Mr Macharia said Kenya will fund the upgrade of the Kisumu line from internal resources, cutting reliance on Chinese loans for railway projects.
The Treasury on Tuesday sought parliamentary approval to increase the budget for the year starting July by Sh86 billion to Sh3.13 trillion to accommodate projects not planned earlier.
Rail transport has been allocated an additional Sh12.2 billion, which sources at the Treasury say includes the Kisumu line upgrade expenses.
In many places on the Nakuru--Kisumu old railway line, grass has grown over disused or missing tracks.
"The reality is that the Nakuru-Kisumu is not in good shape, it has 17 bridges which have been vandalised so it may require doing a new line altogether," Mr Macharia said earlier in the year.
The old line from Naivasha to Malaba has been operational but is in bad condition, limiting the cargo volumes and train speeds on it.
The Kisumu track from Nakuru, which goes through Njoro, Londiani, Muhoroni and terminates at Butere, has not been in use.
A cargo rail business is critical in making the Kisumu port a viable investment, and this informed the decision to upgrade the old Nakuru--Kisumu rail network.
President Uhuru Kenyatta is in coming days expected to launch the Kisumu Port, which is expected to raise the fortunes of the Western Kenya city as a regional economic hub.
The port will make Lake Victoria a crucial transport corridor in the shipment of general cargo into and out of the East African region.
Some of the goods that Kenya plans to export via the port include fertiliser, cement, rice, edible oil and general dry cargo such as spare parts and goods coming from the Port of Mombasa via SGR.
The upgrade of the old track from Naivasha to Malaba ran into headwinds after its costs surpassed the government’s budget, shattering plans to link the line to the SGR at Naivasha.
The Nairobi-Naivasha SGR line was opened last month. The government had estimated that revamping the MGR line to Malaba would cost Sh21 billion.
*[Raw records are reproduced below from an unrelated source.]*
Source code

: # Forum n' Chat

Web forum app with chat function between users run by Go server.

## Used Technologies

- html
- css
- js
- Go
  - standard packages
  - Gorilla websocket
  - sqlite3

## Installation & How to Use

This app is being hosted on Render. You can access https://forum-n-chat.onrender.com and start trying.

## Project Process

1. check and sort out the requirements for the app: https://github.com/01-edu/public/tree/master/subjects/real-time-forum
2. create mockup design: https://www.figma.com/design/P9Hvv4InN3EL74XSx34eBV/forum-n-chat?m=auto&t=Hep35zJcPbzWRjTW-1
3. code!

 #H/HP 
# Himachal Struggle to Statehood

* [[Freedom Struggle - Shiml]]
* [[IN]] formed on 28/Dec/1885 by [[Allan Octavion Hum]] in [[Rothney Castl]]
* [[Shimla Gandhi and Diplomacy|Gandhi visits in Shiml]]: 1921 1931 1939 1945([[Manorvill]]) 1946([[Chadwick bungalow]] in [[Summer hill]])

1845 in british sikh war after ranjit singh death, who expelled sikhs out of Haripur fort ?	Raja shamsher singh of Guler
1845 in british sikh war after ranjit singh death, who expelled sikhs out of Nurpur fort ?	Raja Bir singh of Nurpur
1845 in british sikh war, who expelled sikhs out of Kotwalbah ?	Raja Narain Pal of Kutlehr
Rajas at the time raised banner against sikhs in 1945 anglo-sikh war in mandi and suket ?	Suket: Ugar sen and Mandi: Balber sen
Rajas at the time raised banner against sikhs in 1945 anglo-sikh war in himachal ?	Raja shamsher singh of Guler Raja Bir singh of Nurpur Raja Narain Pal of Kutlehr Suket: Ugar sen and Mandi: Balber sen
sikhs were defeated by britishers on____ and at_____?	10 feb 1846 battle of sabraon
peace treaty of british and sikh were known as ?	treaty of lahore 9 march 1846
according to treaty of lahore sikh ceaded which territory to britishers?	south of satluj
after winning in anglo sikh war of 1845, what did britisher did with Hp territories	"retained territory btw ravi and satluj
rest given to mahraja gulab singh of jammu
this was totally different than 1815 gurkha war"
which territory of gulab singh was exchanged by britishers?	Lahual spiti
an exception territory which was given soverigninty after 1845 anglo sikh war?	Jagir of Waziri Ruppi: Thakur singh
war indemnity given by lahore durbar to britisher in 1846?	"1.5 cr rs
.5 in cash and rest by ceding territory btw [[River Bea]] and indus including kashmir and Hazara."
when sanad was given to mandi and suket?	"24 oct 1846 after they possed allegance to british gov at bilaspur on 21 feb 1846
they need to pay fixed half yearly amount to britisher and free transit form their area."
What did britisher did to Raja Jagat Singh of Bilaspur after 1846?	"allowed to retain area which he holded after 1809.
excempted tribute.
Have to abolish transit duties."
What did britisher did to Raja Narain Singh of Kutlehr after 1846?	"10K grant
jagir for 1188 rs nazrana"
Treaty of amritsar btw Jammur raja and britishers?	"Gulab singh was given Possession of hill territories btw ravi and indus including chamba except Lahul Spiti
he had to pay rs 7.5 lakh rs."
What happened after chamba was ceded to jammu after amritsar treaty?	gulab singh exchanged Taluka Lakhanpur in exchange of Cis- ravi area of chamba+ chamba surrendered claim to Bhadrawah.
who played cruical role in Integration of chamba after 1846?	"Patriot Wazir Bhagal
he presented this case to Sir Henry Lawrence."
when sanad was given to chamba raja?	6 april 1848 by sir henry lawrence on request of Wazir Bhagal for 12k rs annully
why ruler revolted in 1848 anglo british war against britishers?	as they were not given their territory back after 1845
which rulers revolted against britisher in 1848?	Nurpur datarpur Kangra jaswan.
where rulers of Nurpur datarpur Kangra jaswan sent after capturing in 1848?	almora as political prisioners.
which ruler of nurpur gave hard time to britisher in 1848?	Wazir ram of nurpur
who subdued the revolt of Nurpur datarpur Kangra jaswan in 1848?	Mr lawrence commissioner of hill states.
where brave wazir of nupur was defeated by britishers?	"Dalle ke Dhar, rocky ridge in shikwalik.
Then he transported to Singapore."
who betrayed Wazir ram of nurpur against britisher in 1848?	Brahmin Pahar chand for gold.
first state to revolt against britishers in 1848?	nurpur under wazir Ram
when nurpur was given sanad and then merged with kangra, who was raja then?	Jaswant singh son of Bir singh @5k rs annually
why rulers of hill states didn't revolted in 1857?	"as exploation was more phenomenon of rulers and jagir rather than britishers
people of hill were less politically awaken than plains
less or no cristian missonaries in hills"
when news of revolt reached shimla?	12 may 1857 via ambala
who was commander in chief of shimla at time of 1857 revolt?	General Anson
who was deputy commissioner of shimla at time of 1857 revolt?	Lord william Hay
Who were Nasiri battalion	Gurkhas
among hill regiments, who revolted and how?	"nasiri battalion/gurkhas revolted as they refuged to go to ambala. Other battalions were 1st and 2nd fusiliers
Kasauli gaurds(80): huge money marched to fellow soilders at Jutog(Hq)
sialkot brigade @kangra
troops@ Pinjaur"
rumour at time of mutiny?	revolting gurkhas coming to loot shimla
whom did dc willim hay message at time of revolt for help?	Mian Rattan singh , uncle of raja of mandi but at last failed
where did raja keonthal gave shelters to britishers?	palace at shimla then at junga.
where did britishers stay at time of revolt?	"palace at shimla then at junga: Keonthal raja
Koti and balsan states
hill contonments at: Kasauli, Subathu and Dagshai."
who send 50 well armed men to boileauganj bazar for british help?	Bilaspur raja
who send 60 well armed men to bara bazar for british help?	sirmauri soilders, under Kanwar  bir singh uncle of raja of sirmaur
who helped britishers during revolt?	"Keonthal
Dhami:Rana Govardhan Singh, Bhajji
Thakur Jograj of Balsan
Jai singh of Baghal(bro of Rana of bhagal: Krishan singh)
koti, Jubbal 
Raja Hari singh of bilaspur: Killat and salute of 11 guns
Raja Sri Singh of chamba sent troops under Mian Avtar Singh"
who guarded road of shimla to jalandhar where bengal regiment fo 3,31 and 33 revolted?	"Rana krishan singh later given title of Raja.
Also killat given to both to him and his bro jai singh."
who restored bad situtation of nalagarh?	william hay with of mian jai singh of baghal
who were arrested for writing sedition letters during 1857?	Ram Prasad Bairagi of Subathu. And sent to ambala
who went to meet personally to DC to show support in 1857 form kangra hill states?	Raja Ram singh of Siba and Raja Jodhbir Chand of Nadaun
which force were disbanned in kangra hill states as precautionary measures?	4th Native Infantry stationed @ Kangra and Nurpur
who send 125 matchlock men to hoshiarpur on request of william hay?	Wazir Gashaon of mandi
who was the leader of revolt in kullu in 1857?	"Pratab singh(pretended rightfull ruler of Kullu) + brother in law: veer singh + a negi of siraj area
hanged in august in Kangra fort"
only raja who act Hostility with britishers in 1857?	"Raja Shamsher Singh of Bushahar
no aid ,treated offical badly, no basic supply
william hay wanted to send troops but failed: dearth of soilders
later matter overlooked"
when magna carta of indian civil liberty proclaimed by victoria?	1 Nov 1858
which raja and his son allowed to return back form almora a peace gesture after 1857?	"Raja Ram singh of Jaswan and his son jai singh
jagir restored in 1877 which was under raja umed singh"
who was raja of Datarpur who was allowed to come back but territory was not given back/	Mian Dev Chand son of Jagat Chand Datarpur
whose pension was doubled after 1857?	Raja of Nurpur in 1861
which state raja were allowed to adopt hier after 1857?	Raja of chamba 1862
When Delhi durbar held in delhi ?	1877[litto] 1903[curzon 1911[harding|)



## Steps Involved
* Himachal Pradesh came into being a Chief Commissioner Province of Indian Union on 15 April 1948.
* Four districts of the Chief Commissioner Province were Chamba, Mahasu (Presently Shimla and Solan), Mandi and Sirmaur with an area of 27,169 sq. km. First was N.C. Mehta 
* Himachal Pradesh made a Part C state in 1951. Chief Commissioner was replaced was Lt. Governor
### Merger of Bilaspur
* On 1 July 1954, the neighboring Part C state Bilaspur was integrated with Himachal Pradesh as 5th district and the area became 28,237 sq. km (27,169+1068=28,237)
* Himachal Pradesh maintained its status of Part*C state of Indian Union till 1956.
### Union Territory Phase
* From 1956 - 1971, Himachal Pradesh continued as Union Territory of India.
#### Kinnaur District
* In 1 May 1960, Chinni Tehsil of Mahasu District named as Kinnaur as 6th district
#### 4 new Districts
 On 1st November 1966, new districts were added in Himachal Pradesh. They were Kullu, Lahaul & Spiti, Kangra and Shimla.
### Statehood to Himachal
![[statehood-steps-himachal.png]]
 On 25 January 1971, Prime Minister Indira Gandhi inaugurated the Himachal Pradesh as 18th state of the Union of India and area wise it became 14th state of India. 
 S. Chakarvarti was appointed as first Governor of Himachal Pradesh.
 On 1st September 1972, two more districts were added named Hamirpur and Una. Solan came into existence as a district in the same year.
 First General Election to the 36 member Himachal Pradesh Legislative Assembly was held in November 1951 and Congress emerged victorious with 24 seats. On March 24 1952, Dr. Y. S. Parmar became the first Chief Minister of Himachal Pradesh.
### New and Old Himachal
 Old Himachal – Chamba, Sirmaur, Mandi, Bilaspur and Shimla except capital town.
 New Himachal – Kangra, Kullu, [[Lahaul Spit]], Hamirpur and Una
The funding was to come from an unidentified private backer, an option seen as cheaper compared to building a new modern line with Chinese loans.
The private investor was expected to recover the investments from higher freight fees on cargo and passenger fares.
However, the quotation for the upgrade project done by a Chinese contractor surpassed the envisaged budget by more than three times, sending the government back to the drawing board.